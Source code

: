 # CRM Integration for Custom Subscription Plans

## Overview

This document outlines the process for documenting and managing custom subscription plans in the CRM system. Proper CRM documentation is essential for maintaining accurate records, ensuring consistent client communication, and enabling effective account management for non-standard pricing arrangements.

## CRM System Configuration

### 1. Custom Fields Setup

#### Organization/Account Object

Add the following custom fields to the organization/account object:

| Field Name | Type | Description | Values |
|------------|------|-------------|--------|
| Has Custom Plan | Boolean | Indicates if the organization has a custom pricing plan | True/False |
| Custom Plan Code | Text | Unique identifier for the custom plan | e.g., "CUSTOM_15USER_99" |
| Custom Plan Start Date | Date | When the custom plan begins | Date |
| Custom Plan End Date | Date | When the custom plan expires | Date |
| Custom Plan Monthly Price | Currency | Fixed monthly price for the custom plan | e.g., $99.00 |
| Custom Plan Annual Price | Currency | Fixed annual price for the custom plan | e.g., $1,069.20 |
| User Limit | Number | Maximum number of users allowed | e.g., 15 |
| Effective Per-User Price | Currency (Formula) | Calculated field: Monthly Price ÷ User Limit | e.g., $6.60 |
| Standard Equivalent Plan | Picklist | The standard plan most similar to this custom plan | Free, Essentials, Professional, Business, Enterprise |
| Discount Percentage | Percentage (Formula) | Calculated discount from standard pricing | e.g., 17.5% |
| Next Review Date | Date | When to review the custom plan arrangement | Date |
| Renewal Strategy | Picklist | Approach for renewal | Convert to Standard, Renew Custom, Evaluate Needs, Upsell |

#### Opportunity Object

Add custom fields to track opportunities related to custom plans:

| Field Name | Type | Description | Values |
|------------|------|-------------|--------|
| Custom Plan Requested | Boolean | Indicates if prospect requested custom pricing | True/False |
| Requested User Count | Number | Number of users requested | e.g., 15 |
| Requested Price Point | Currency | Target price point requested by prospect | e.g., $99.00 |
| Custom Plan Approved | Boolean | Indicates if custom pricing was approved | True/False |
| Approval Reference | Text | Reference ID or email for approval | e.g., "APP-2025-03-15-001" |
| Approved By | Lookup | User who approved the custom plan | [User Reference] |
::::::::
[Task brief]: Find every line with "Monthly" in the listing and state how many there are, nothing else.

[Solved problem]: 2